0

I was thinking of this problem, and I'm not sure if I'm right with this approach.

X is a R.V. with unknown distribution, bounded to the interval [a,b], with a < b and both finite. If I take a very large sample of this population, separate training and testing dataset (the latter with n samples) train a model (keeping things general, because I don't want to use any property of it) to make predictions to future samples, what is the prediction interval (not the confidence interval) for a single data point ?
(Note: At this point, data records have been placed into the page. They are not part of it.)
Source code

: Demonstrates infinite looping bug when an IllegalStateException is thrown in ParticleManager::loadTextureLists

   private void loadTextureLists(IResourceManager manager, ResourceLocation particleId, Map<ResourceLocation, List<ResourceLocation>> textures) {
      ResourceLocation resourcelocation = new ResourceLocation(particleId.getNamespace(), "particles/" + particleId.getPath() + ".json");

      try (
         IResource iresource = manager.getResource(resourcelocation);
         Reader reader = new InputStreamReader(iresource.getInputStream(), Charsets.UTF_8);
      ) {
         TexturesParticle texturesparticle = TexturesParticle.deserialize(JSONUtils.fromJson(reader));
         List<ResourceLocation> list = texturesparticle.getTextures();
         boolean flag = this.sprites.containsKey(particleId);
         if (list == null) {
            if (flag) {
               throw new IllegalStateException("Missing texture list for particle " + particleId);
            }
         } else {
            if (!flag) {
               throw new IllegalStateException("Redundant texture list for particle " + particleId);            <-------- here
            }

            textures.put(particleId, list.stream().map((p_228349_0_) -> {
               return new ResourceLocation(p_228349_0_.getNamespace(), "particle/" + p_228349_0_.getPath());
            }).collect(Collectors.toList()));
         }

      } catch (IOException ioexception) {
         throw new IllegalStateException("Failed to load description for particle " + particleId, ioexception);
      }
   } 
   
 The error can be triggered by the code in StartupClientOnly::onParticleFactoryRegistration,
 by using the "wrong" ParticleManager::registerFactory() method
I thought that because X is bounded, the maximum variance of the population is $$(b-a)^2/4$$ so the (1-α)100% prediction interval for a data point wouldn't be larger than: $$ \left(\hat{x} - t_{1-\alpha/2, n-1}*\frac{|b-a|}{2}*{\sqrt{{\frac{n+1}{n}}}}, \hat{x} + t_{1-\alpha/2, n-1}*\frac{|b-a|}{2}*{\sqrt{{\frac{n+1}{n}}}}\right) $$

That's basically the equation for the Prediction Interval if X is Normal, but could I use it even if X isn't ?

Should I assume a distribution for the population ?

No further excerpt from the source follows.